The historic vote puts Arizona in the running to become the largest solar program in the country, right behind California and potentially ahead of New Jersey.

“With world-class sunshine and explosive population growth, Arizona is well positioned to become a key solar market. The game’s not over yet, however. It takes more than incentives to make a sustainable solar market. The state has no regulations for interconnection standards, nor net metering.

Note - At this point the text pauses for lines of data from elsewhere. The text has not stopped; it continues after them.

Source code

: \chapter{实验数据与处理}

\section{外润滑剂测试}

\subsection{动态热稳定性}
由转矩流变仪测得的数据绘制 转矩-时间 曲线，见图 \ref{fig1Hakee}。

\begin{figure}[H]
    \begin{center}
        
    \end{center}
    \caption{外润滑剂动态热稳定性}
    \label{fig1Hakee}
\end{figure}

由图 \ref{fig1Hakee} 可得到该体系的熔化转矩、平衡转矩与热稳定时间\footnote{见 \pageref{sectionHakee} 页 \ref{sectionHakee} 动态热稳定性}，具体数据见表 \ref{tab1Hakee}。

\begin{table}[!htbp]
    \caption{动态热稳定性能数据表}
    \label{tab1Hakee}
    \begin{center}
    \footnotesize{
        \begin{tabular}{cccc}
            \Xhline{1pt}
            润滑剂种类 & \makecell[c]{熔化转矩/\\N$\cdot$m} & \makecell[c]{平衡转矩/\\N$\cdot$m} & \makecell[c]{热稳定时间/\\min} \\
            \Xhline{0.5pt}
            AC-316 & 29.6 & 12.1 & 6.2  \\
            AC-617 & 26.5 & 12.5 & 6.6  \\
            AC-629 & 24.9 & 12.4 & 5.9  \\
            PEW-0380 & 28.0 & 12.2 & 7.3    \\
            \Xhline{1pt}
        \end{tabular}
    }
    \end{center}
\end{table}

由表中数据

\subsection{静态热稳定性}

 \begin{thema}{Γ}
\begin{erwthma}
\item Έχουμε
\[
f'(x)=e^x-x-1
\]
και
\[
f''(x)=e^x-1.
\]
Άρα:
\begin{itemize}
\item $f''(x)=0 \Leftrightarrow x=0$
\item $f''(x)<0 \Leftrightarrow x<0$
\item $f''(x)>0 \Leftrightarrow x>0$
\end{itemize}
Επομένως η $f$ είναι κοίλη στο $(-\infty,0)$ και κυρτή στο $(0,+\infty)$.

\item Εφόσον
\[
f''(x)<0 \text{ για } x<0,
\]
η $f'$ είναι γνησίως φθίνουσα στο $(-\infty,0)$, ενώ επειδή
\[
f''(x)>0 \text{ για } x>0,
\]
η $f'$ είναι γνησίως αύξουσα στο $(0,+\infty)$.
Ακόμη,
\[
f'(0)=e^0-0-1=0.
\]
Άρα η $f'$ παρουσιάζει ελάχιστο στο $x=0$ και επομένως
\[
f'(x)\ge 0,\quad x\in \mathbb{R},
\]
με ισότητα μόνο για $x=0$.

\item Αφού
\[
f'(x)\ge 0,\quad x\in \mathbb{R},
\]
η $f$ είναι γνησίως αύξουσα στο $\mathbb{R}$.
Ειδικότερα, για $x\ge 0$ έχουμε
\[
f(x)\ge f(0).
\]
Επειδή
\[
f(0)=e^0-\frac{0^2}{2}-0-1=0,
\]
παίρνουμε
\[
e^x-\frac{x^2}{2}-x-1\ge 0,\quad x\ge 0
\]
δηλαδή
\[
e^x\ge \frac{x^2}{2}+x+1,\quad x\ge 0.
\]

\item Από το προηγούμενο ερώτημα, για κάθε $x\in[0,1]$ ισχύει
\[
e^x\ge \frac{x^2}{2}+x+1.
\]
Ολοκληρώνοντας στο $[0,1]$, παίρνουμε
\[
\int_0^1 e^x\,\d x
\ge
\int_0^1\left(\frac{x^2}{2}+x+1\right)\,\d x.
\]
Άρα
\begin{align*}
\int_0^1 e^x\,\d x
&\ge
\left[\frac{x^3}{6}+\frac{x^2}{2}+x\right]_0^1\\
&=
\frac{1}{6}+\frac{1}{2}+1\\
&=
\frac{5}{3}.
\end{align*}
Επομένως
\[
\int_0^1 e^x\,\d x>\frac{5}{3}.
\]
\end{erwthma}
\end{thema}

The financial incentives are the engine for solar’s development — but these policies are the road… now is the time to celebrate,” stated Adam Browning, director of the Vote Solar Initiative, in an e-mail announcing the results of the October 31 vote.

Funding for the Renewable Energy Standard will be provided through a tariff assessment of $0.004988 per kilowatt-hour (kWh) with monthly impacts capped at $1.05 for residential customers, $39 for small commercial, and $117 for large commercial. The new standard also allow for new and emerging technologies to be added as they become feasible.

The ACC’s vote yesterday marked the end of a two-year campaign to revise and expand Arizona’s existing Environmental Portfolio Standard, which required just 1.1 percent of electricity sold in the state to come from renewables.

Over all things are looking good, ohh ps. RUMSFIELD JUST RESIGNED!